Is the implementation of the hazard pointer in C Concurrency in Action flawed?-CodePudding

I am reading the second edition of C Concurrency in Action. The code below is from Listing 7.6. It implements pop() for the stack using hazard pointers.

std::shared_ptr<T> pop() {
  std::atomic<void*>& hp = get_hazard_pointer_for_current_thread();
  node* old_head = head.load();  // #1
  do {
    node* temp;
    do {
      temp = old_head;
      hp.store(old_head);        // #2
      old_head = head.load();    // #3
    } while (old_head != temp);  // #4
  } while (old_head &&
           !head.compare_exchange_strong(old_head, old_head->next));
  hp.store(nullptr);
  // ...
}

The book explains the role of the inner loop:

You have to do this in a while loop to ensure that the node hasn't been deleted between the reading of the old head pointer #1 and the setting of the hazard pointer #2. During this window no other thread knows you're accessing this particular node. Fortunately, if the old head node is going to be deleted, head itself must have changed, so you can check this and keep looping until you know that the head pointer still has the same value you set your hazard pointer to #4.

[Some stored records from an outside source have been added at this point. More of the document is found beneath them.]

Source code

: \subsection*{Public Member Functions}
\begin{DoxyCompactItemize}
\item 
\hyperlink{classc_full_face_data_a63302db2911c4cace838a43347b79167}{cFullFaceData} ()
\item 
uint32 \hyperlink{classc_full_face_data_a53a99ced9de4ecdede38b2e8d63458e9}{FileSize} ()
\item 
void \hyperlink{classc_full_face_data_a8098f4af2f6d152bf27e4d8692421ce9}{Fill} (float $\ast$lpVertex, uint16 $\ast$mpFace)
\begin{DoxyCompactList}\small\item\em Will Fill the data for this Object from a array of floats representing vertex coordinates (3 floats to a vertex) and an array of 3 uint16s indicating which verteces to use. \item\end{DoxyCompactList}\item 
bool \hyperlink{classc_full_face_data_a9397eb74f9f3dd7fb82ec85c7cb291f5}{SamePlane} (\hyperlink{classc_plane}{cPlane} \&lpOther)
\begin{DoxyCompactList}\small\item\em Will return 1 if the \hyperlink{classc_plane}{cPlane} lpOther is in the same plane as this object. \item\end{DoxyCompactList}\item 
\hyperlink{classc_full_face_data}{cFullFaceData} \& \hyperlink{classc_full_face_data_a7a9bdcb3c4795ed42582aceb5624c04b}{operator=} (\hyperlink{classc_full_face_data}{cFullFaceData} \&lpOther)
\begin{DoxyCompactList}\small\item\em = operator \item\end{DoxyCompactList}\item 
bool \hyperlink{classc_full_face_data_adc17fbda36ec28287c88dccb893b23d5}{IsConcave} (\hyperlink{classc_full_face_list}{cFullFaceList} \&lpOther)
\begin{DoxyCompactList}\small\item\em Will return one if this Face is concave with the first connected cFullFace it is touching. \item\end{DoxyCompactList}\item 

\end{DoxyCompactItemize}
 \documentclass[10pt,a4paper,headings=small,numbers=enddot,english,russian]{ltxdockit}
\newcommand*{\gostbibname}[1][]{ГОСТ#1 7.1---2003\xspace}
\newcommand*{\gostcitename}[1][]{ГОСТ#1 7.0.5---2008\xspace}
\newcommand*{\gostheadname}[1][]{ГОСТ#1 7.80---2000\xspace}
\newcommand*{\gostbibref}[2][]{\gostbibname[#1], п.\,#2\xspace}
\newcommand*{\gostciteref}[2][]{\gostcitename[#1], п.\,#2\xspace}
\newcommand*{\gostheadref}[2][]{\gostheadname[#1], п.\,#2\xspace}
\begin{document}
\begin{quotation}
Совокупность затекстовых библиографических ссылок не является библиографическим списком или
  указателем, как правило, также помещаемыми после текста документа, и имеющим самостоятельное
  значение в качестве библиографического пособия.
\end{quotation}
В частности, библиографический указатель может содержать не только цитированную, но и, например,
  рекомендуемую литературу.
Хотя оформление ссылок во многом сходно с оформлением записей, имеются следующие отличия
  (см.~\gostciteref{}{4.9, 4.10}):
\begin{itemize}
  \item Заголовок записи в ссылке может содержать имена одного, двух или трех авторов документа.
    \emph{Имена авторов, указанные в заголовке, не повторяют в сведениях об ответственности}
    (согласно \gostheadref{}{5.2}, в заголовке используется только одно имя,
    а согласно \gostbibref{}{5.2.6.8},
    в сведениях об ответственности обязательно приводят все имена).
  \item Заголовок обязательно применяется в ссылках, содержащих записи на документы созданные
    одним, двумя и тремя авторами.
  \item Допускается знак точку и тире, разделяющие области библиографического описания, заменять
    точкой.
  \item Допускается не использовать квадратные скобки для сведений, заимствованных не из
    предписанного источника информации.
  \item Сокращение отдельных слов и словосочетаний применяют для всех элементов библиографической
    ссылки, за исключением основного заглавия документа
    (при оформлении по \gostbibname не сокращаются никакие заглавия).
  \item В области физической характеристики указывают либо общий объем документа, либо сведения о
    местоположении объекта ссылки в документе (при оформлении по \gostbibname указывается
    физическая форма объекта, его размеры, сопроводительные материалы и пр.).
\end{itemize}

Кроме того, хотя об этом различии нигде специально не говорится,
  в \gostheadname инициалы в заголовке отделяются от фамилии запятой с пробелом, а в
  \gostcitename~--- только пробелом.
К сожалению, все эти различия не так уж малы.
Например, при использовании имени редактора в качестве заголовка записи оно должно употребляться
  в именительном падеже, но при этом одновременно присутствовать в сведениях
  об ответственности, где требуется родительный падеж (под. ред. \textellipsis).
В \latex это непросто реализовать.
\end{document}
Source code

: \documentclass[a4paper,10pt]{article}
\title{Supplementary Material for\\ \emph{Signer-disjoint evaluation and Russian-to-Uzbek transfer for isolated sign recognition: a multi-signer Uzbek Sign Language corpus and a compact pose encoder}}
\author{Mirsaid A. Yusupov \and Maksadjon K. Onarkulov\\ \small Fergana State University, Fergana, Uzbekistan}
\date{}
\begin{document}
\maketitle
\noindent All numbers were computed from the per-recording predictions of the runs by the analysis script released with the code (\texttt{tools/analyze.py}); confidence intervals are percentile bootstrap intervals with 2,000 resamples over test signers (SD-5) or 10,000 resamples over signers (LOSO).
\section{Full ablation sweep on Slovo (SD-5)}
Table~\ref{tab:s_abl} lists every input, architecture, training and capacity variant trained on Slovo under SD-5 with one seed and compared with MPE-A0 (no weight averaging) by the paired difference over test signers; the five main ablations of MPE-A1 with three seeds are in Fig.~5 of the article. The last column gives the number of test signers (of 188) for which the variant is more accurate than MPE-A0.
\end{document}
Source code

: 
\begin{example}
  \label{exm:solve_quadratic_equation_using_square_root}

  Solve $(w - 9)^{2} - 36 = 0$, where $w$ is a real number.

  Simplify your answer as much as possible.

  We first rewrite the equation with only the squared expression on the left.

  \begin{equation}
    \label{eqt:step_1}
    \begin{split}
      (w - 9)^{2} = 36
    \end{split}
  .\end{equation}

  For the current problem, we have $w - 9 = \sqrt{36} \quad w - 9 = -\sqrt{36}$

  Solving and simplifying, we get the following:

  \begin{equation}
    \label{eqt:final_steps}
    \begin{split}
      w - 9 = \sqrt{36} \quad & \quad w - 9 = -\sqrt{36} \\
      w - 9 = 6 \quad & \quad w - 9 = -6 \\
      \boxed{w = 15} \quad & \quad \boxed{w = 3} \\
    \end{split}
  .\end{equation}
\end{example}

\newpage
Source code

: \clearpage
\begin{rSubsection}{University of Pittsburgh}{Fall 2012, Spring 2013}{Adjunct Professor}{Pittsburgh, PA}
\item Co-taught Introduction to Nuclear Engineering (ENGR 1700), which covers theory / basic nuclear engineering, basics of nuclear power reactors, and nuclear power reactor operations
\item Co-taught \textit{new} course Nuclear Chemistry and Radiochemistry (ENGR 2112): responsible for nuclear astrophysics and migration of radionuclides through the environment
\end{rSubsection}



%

According to the implementation of pop, if another thread deletes the head node by pop between #1 and #2, then head will be modified to the new node.

What confuses me is, can the modification of head by other threads be seen by the current thread in time? For example, if the new value of head has not been propagated to the current thread, then #1 and #3 will still read the same value (the old value), causing the inner while loop to exit and in turn the outer while loop accessing old_head->next, resulting in undefined behavior.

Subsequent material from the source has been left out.